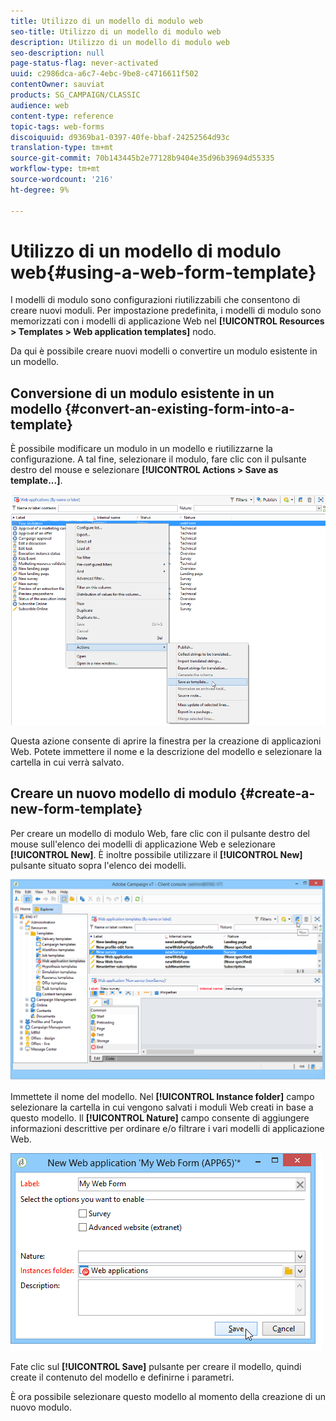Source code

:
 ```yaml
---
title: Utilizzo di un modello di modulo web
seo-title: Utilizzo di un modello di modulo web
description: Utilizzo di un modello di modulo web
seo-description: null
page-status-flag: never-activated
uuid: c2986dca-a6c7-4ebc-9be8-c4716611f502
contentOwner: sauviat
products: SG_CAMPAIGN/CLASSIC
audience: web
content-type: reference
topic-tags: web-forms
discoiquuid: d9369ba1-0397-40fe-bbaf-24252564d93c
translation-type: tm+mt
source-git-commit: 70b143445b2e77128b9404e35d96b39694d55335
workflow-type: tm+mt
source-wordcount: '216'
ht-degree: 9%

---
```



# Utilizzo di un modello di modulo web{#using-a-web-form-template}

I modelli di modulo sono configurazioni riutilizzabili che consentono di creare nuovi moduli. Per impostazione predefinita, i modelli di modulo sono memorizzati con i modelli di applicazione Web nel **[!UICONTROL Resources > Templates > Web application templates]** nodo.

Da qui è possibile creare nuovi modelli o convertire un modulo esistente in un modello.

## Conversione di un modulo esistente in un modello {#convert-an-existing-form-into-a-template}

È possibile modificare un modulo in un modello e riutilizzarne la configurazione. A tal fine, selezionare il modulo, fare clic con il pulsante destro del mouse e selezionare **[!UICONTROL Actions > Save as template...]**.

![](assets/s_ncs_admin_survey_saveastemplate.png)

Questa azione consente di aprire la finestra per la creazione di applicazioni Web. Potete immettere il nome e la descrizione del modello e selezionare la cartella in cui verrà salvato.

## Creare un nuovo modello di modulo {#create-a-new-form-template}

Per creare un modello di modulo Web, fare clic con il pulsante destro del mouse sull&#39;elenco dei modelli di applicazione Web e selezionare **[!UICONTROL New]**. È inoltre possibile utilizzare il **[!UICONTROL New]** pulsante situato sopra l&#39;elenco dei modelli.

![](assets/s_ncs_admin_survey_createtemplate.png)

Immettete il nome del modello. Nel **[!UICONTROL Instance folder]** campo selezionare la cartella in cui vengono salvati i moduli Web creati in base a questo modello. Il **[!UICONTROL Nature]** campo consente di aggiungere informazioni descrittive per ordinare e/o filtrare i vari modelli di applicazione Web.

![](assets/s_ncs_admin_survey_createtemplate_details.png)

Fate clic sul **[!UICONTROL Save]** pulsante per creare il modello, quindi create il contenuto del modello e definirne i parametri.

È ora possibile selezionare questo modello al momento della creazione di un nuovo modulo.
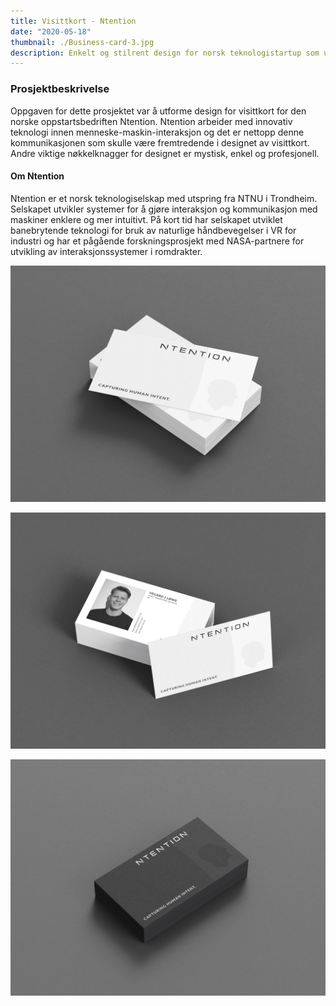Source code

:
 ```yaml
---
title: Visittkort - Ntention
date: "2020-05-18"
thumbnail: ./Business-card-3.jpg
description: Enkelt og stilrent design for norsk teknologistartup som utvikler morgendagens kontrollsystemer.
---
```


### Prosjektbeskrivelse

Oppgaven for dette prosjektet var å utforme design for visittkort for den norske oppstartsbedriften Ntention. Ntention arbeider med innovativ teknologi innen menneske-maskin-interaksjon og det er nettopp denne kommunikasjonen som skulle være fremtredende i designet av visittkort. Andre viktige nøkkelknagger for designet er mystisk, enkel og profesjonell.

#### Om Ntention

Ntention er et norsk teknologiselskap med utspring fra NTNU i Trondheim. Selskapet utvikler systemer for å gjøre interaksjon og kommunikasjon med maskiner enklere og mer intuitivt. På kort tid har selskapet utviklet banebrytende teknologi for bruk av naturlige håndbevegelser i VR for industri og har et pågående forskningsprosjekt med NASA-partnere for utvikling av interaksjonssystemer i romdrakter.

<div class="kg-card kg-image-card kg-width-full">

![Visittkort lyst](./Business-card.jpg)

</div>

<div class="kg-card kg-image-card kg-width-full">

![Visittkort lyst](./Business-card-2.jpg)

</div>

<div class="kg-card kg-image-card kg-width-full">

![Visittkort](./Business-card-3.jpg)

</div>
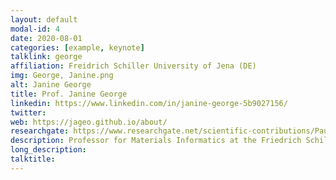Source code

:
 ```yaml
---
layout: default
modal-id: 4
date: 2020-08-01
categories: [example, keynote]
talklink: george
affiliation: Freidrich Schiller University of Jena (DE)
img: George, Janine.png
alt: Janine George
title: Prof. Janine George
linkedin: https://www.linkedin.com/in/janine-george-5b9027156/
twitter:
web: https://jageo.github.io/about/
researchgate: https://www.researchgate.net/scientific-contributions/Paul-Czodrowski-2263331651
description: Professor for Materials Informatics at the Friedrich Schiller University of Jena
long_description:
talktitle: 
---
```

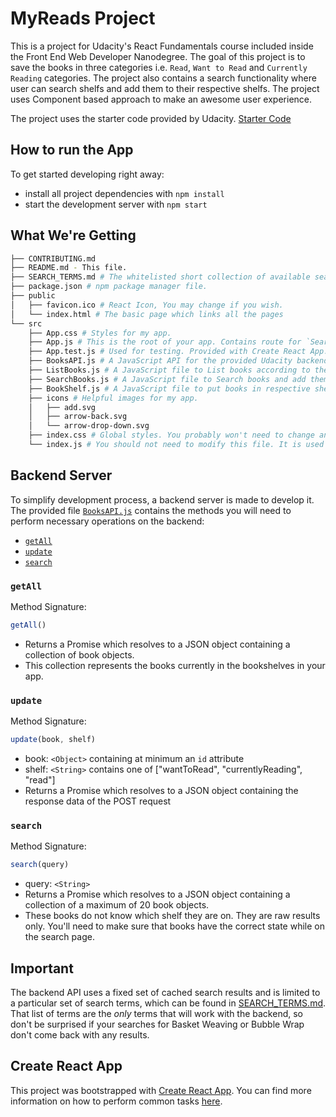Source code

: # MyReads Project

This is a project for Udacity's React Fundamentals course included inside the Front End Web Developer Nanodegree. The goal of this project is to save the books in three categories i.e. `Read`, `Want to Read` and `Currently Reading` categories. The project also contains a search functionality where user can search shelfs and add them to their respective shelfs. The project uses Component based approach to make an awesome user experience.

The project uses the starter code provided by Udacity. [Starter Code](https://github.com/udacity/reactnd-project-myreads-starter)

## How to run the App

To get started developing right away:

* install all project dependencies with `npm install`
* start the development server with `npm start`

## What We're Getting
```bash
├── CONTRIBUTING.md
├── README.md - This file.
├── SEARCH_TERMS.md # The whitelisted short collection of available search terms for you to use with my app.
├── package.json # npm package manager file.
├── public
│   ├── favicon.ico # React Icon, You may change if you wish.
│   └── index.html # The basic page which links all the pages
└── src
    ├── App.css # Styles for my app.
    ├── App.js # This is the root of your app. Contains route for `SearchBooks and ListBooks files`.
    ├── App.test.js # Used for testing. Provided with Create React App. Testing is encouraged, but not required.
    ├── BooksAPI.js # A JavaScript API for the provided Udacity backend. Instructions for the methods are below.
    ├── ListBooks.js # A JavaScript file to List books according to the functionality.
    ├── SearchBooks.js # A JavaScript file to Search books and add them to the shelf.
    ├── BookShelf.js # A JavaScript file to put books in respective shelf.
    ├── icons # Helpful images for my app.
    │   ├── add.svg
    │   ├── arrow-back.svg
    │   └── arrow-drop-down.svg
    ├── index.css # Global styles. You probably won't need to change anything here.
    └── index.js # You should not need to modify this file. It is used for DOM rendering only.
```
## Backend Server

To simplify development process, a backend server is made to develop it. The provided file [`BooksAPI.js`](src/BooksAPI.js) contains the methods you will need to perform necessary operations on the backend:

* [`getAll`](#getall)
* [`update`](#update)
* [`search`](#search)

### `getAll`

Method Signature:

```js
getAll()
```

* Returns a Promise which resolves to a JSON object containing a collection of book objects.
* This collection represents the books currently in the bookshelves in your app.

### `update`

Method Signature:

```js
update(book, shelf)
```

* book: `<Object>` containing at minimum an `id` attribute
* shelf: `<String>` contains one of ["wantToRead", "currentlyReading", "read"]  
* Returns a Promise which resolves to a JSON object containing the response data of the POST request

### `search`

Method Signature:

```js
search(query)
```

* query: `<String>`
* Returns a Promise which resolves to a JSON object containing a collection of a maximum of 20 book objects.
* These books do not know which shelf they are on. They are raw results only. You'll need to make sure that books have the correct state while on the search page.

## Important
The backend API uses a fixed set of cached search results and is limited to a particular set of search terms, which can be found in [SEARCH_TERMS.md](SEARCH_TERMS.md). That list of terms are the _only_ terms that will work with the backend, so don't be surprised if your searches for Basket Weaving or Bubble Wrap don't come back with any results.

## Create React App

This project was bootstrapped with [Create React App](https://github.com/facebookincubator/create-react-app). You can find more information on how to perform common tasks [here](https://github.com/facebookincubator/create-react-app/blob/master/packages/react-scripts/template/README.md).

**WHAT THIS TASK INVOLVES**.
From the first line to the last, print the records exactly; leave out the pictures.

**WRITTEN SOLUTION**.
Source code

:
 ```yaml
---
title: Utilizzo di un modello di modulo web
seo-title: Utilizzo di un modello di modulo web
description: Utilizzo di un modello di modulo web
seo-description: null
page-status-flag: never-activated
uuid: c2986dca-a6c7-4ebc-9be8-c4716611f502
contentOwner: sauviat
products: SG_CAMPAIGN/CLASSIC
audience: web
content-type: reference
topic-tags: web-forms
discoiquuid: d9369ba1-0397-40fe-bbaf-24252564d93c
translation-type: tm+mt
source-git-commit: 70b143445b2e77128b9404e35d96b39694d55335
workflow-type: tm+mt
source-wordcount: '216'
ht-degree: 9%

---
```



# Utilizzo di un modello di modulo web{#using-a-web-form-template}

I modelli di modulo sono configurazioni riutilizzabili che consentono di creare nuovi moduli. Per impostazione predefinita, i modelli di modulo sono memorizzati con i modelli di applicazione Web nel **[!UICONTROL Resources > Templates > Web application templates]** nodo.

Da qui è possibile creare nuovi modelli o convertire un modulo esistente in un modello.

## Conversione di un modulo esistente in un modello {#convert-an-existing-form-into-a-template}

È possibile modificare un modulo in un modello e riutilizzarne la configurazione. A tal fine, selezionare il modulo, fare clic con il pulsante destro del mouse e selezionare **[!UICONTROL Actions > Save as template...]**.

![](assets/s_ncs_admin_survey_saveastemplate.png)

Questa azione consente di aprire la finestra per la creazione di applicazioni Web. Potete immettere il nome e la descrizione del modello e selezionare la cartella in cui verrà salvato.

## Creare un nuovo modello di modulo {#create-a-new-form-template}

Per creare un modello di modulo Web, fare clic con il pulsante destro del mouse sull&#39;elenco dei modelli di applicazione Web e selezionare **[!UICONTROL New]**. È inoltre possibile utilizzare il **[!UICONTROL New]** pulsante situato sopra l&#39;elenco dei modelli.

![](assets/s_ncs_admin_survey_createtemplate.png)

Immettete il nome del modello. Nel **[!UICONTROL Instance folder]** campo selezionare la cartella in cui vengono salvati i moduli Web creati in base a questo modello. Il **[!UICONTROL Nature]** campo consente di aggiungere informazioni descrittive per ordinare e/o filtrare i vari modelli di applicazione Web.

![](assets/s_ncs_admin_survey_createtemplate_details.png)

Fate clic sul **[!UICONTROL Save]** pulsante per creare il modello, quindi create il contenuto del modello e definirne i parametri.

È ora possibile selezionare questo modello al momento della creazione di un nuovo modulo.
Source code

:
 ```yaml
---
title: Visittkort - Ntention
date: "2020-05-18"
thumbnail: ./Business-card-3.jpg
description: Enkelt og stilrent design for norsk teknologistartup som utvikler morgendagens kontrollsystemer.
---
```


### Prosjektbeskrivelse

Oppgaven for dette prosjektet var å utforme design for visittkort for den norske oppstartsbedriften Ntention. Ntention arbeider med innovativ teknologi innen menneske-maskin-interaksjon og det er nettopp denne kommunikasjonen som skulle være fremtredende i designet av visittkort. Andre viktige nøkkelknagger for designet er mystisk, enkel og profesjonell.

#### Om Ntention

Ntention er et norsk teknologiselskap med utspring fra NTNU i Trondheim. Selskapet utvikler systemer for å gjøre interaksjon og kommunikasjon med maskiner enklere og mer intuitivt. På kort tid har selskapet utviklet banebrytende teknologi for bruk av naturlige håndbevegelser i VR for industri og har et pågående forskningsprosjekt med NASA-partnere for utvikling av interaksjonssystemer i romdrakter.

<div class="kg-card kg-image-card kg-width-full">

![Visittkort lyst](./Business-card.jpg)

</div>

<div class="kg-card kg-image-card kg-width-full">

![Visittkort lyst](./Business-card-2.jpg)

</div>

<div class="kg-card kg-image-card kg-width-full">

![Visittkort](./Business-card-3.jpg)

</div>
Source code

:
 ```yaml
---
layout: default
modal-id: 4
date: 2020-08-01
categories: [example, keynote]
talklink: george
affiliation: Freidrich Schiller University of Jena (DE)
img: George, Janine.png
alt: Janine George
title: Prof. Janine George
linkedin: https://www.linkedin.com/in/janine-george-5b9027156/
twitter:
web: https://jageo.github.io/about/
researchgate: https://www.researchgate.net/scientific-contributions/Paul-Czodrowski-2263331651
description: Professor for Materials Informatics at the Friedrich Schiller University of Jena
long_description:
talktitle: 
---
```

Source code

: # MyReads Project

This is a project for Udacity's React Fundamentals course included inside the Front End Web Developer Nanodegree. The goal of this project is to save the books in three categories i.e. `Read`, `Want to Read` and `Currently Reading` categories. The project also contains a search functionality where user can search shelfs and add them to their respective shelfs. The project uses Component based approach to make an awesome user experience.

The project uses the starter code provided by Udacity. [Starter Code](https://github.com/udacity/reactnd-project-myreads-starter)

## How to run the App

To get started developing right away:

* install all project dependencies with `npm install`
* start the development server with `npm start`

## What We're Getting
```bash
├── CONTRIBUTING.md
├── README.md - This file.
├── SEARCH_TERMS.md # The whitelisted short collection of available search terms for you to use with my app.
├── package.json # npm package manager file.
├── public
│   ├── favicon.ico # React Icon, You may change if you wish.
│   └── index.html # The basic page which links all the pages
└── src
    ├── App.css # Styles for my app.
    ├── App.js # This is the root of your app. Contains route for `SearchBooks and ListBooks files`.
    ├── App.test.js # Used for testing. Provided with Create React App. Testing is encouraged, but not required.
    ├── BooksAPI.js # A JavaScript API for the provided Udacity backend. Instructions for the methods are below.
    ├── ListBooks.js # A JavaScript file to List books according to the functionality.
    ├── SearchBooks.js # A JavaScript file to Search books and add them to the shelf.
    ├── BookShelf.js # A JavaScript file to put books in respective shelf.
    ├── icons # Helpful images for my app.
    │   ├── add.svg
    │   ├── arrow-back.svg
    │   └── arrow-drop-down.svg
    ├── index.css # Global styles. You probably won't need to change anything here.
    └── index.js # You should not need to modify this file. It is used for DOM rendering only.
```
## Backend Server

To simplify development process, a backend server is made to develop it. The provided file [`BooksAPI.js`](src/BooksAPI.js) contains the methods you will need to perform necessary operations on the backend:

* [`getAll`](#getall)
* [`update`](#update)
* [`search`](#search)

### `getAll`

Method Signature:

```js
getAll()
```

* Returns a Promise which resolves to a JSON object containing a collection of book objects.
* This collection represents the books currently in the bookshelves in your app.

### `update`

Method Signature:

```js
update(book, shelf)
```

* book: `<Object>` containing at minimum an `id` attribute
* shelf: `<String>` contains one of ["wantToRead", "currentlyReading", "read"]  
* Returns a Promise which resolves to a JSON object containing the response data of the POST request

### `search`

Method Signature:

```js
search(query)
```

* query: `<String>`
* Returns a Promise which resolves to a JSON object containing a collection of a maximum of 20 book objects.
* These books do not know which shelf they are on. They are raw results only. You'll need to make sure that books have the correct state while on the search page.

## Important
The backend API uses a fixed set of cached search results and is limited to a particular set of search terms, which can be found in [SEARCH_TERMS.md](SEARCH_TERMS.md). That list of terms are the _only_ terms that will work with the backend, so don't be surprised if your searches for Basket Weaving or Bubble Wrap don't come back with any results.

## Create React App

This project was bootstrapped with [Create React App](https://github.com/facebookincubator/create-react-app). You can find more information on how to perform common tasks [here](https://github.com/facebookincubator/create-react-app/blob/master/packages/react-scripts/template/README.md).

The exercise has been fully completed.